After the cessation of the eruption, the Rhodians, at the time
of their maritime supremacy, were first to venture upon
the scene and to erect on the island a temple.
—STRABO, GEOGRAPHY (CA. 7 B.C)
All over the Earth, you can find a kind of mountain with one striking and unusual feature. Any child can recognize it:
The top seems sheared or squared off: If you climb to the summit or fly over it, you discover that the mountain has a hole or crater at its peak. In some mountains of this sort, the craters are small; in others, they are almost as big as the mountain itself. Occasionally, the craters are filled with water. Sometimes they're filled with a more amazing liquid: You tiptoe 10 the edge, and see vast, glowing lakes of yellow-red liquid and fountains of fire. These holes in the tops of mountains are called calderas, after the word "caldron," and the mountains on which they sit are known, of course, as volcanos—after Vulcan, the Roman god of fire. There are perhaps 600 active volcanos discovered on Earth. Some, beneath the oceans, are yet to be found.

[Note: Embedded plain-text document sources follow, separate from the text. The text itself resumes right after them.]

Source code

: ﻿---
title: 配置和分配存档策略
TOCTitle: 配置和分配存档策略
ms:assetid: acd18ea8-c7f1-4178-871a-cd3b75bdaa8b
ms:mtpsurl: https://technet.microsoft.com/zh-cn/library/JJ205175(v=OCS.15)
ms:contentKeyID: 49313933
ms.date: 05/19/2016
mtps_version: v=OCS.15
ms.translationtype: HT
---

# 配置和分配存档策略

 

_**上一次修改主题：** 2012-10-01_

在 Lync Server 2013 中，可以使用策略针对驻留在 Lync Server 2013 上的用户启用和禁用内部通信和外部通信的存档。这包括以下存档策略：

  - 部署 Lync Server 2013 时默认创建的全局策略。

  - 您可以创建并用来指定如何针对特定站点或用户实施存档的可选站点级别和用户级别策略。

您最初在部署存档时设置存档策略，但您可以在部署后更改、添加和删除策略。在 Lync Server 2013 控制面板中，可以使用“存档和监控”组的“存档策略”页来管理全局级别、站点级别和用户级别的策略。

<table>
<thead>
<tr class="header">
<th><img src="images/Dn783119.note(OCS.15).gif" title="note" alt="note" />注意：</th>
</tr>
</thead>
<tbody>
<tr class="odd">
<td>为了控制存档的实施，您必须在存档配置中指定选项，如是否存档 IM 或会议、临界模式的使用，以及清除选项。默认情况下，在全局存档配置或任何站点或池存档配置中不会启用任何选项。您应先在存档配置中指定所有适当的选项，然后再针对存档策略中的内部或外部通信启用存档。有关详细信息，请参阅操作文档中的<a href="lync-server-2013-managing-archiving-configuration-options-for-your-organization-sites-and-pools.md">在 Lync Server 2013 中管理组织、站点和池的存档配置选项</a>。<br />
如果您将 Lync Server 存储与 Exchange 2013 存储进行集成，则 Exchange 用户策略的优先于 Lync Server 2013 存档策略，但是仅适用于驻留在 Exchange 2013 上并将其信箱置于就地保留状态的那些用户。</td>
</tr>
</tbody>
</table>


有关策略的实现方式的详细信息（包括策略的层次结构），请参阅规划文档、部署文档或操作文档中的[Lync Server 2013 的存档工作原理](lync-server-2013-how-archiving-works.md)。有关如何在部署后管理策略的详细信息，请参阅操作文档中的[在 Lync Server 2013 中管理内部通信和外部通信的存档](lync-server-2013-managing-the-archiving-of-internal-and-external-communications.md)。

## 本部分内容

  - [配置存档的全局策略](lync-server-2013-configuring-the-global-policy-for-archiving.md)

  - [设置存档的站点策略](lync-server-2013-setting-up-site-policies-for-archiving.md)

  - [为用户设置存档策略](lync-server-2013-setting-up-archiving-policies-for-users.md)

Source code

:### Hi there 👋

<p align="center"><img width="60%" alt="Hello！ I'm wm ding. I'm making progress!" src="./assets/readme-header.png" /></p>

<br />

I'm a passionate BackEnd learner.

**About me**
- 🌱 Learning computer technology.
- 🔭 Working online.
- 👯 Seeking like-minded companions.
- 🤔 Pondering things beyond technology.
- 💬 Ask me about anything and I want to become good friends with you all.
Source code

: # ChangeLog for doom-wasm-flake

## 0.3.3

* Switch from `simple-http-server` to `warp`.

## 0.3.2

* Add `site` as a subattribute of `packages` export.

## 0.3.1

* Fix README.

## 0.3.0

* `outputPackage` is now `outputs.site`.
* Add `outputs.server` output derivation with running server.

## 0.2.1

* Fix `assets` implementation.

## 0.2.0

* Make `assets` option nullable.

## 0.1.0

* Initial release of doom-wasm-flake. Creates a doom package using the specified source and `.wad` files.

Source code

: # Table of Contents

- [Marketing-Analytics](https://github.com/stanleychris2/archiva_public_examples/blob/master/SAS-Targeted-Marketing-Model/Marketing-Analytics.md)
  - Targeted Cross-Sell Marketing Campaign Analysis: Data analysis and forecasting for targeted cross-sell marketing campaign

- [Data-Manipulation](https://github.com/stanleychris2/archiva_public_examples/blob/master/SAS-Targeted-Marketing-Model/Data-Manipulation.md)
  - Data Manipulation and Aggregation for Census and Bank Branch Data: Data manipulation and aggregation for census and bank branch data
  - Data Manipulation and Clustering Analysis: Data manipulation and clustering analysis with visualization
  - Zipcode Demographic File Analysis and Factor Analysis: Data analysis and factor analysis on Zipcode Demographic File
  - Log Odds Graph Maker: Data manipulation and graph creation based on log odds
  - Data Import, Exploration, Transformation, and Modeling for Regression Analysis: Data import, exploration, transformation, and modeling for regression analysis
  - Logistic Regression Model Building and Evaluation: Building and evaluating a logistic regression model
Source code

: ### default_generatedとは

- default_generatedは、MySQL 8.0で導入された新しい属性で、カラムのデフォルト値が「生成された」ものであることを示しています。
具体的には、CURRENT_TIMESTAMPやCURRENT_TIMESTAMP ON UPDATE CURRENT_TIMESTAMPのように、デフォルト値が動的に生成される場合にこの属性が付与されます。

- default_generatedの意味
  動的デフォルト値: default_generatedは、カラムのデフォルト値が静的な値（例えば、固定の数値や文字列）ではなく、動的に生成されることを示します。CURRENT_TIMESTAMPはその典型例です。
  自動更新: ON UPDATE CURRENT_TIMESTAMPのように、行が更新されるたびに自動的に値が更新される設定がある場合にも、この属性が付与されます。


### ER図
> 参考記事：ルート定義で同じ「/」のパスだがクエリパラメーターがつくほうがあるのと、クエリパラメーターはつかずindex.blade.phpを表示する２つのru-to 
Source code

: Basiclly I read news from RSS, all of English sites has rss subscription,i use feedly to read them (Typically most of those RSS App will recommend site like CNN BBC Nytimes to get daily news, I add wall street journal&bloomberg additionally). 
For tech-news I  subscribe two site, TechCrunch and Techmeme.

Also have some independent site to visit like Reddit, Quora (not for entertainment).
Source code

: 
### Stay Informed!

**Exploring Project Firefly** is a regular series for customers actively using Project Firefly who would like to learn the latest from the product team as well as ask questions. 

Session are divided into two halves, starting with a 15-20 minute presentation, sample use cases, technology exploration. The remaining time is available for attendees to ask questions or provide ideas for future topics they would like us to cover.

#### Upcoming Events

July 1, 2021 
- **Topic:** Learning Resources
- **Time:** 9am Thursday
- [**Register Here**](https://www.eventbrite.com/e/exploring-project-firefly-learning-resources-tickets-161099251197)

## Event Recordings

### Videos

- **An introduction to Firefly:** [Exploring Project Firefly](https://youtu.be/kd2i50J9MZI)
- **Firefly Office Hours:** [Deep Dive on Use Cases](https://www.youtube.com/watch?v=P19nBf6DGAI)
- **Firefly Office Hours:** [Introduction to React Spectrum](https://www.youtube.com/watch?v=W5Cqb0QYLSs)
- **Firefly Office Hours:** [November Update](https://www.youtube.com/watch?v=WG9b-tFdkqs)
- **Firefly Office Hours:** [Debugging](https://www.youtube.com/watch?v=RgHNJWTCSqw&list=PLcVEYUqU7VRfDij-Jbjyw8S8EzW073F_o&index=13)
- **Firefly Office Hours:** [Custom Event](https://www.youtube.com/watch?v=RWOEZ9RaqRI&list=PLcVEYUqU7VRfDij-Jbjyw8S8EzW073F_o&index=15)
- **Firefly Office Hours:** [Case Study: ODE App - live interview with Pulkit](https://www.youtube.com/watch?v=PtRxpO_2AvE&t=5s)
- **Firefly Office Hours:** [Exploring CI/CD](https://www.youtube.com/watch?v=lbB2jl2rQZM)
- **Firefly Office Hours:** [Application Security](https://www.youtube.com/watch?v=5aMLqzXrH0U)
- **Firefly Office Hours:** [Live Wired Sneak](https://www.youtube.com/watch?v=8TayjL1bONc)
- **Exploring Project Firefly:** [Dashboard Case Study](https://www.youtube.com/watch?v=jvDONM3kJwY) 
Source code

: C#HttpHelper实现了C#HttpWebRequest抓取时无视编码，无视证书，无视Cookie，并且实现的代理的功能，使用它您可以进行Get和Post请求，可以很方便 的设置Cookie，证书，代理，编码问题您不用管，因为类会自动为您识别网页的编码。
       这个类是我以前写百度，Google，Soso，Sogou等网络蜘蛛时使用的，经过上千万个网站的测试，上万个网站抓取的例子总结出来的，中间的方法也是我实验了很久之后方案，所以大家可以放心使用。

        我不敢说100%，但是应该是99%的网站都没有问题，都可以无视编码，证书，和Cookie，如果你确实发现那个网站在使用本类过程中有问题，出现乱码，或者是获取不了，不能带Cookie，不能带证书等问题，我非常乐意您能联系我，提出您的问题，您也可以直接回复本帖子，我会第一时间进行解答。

A typical volcanic mountain looks safe enough. Natural vegetation runs up its sides. Terraced fields decorate its flanks. Hamlets and shrines nestle at its base. And yet, without warning, after centuries of lassitude, the mountain may explode. Barrages of boulders, torrents of ash drop out of the sky. Rivers of molten rock come pouring down its sides. All over the Earth people imagined that an active volcano was an imprisoned giant or demon struggling to get out.
The eruptions of Mt. St. Helens and Mt. Pinatubo are recent reminders, but examples can be found throughout history. In 1902 a hot, glowing volcanic cloud swept down the slopes of Mt. Pelee and killed 35,000 people in the city of St. Pierre on the Caribbean island of Martinique. Massive mudflows from the eruption of the Nevado del Ruiz volcano in 1985 killed more than 25,000 Colombians. The eruption of Mt. Vesuvius in the first century buried in ash the hapless inhabitants of Pompeii and Herculaneum and killed the intrepid naturalist Pliny the Elder as he made his way up the side of the volcano, intent on arriving at a better understanding of its workings. (Pliny was hardly the last: Fifteen volcanologists have been killed in sundry volcanic eruptions between 1979 and 1993.) The Mediterranean island of Santorin (also called Thera) is in reality the only part above water of the rim of a volcano now inundated by the sea.1 The explosion of the Santorin volcano in 1623 B.C. may, some historians think, have helped destroy the great Minoan civilization on the nearby island of Crete and changed the balance of power in early classical civilization. This disaster may be the origin of the Atlantis legend as related by Plato, in which a civilization was destroyed "in a single day and night of misfortune." It must have been easy back then to think that a god was angry.